Records START

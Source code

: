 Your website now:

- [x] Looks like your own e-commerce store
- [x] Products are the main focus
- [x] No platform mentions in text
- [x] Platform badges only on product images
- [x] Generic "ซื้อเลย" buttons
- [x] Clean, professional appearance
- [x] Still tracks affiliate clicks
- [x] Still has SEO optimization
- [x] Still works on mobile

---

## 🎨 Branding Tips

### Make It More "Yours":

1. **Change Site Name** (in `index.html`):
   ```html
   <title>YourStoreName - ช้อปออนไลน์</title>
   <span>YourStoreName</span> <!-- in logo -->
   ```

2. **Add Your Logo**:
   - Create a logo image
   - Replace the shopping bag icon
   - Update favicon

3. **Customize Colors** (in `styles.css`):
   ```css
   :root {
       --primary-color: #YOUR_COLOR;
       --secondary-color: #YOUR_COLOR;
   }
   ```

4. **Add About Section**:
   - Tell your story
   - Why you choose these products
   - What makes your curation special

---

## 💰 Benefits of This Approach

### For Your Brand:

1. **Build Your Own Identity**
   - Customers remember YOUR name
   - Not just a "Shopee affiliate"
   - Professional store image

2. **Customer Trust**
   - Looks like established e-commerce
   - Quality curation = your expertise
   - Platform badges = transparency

Records END
Records START

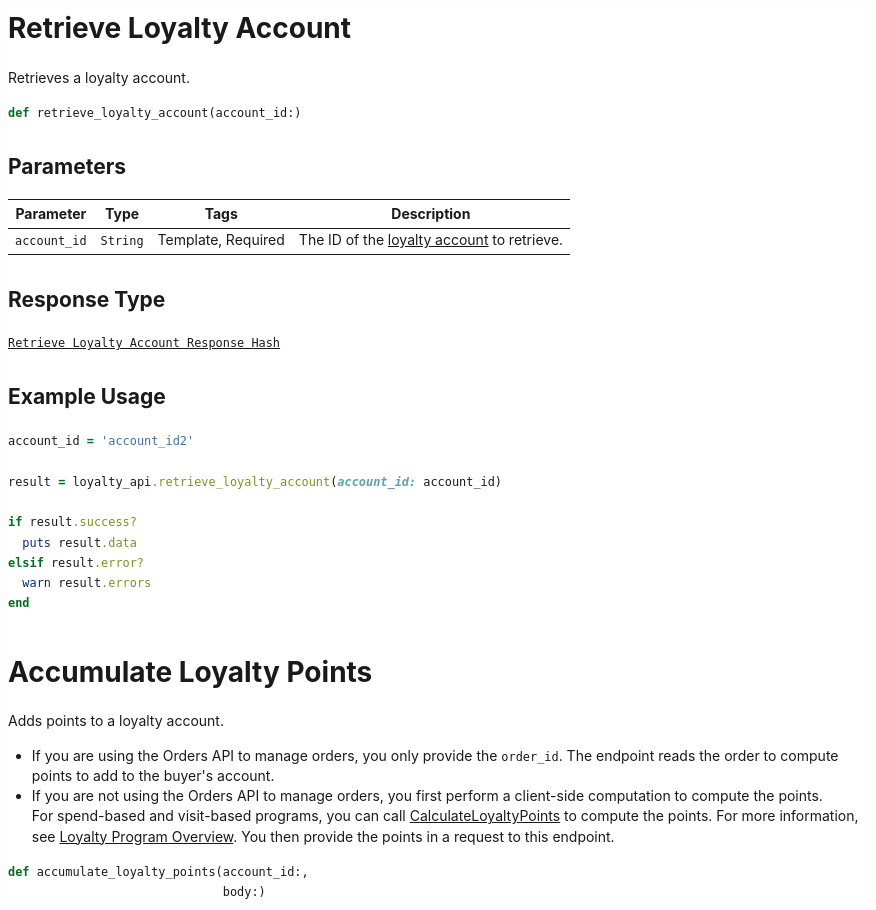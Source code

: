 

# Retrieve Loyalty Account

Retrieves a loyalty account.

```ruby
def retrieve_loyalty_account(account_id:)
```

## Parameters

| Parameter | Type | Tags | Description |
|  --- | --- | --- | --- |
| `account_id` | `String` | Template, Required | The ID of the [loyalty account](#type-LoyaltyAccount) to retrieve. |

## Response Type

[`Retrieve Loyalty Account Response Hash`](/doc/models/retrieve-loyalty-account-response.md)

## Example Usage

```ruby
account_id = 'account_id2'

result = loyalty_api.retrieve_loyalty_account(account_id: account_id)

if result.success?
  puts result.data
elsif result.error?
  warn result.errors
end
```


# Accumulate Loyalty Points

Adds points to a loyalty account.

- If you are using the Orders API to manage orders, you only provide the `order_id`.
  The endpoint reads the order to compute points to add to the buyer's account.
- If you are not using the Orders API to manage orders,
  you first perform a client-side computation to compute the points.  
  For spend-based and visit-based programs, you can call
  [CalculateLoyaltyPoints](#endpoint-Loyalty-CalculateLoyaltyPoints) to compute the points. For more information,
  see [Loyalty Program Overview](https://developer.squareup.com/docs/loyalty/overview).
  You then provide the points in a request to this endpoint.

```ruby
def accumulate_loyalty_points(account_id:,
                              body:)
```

Records END
Records START

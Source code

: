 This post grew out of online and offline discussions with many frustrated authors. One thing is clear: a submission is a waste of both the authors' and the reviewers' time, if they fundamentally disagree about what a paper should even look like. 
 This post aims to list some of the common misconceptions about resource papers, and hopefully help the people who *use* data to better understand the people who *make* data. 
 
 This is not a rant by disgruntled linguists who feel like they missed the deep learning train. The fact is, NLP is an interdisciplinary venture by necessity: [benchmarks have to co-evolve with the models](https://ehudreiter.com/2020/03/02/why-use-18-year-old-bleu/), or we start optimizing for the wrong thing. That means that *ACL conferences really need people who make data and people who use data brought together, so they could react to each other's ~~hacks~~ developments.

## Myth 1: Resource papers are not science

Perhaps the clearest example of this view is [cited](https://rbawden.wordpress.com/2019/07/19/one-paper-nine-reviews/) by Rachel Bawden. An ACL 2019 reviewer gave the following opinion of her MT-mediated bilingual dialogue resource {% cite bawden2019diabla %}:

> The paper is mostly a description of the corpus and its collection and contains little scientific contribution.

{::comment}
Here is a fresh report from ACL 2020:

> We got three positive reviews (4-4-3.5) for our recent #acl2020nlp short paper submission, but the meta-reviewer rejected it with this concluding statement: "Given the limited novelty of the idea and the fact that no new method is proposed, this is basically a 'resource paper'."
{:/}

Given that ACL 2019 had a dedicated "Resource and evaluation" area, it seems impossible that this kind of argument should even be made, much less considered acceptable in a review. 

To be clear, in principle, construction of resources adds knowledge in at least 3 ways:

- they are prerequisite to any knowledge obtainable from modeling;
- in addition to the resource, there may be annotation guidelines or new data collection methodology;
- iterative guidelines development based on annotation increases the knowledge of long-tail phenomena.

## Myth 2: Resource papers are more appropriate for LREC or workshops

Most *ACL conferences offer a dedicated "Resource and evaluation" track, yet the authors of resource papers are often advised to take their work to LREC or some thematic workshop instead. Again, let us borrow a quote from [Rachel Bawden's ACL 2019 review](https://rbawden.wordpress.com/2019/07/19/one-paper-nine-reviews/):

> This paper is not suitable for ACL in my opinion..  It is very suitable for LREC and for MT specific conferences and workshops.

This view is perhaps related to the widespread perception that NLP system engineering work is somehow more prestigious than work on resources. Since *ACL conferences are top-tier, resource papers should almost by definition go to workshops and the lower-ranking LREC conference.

Records END

__Work item__: Using the data above, repeat exactly the lines that begin at the line with "- Quality curation = your expertise" and end at the line with "- Platform badges = transparency", both ends included.

__Output below__:
   - Quality curation = your expertise
   - Platform badges = transparency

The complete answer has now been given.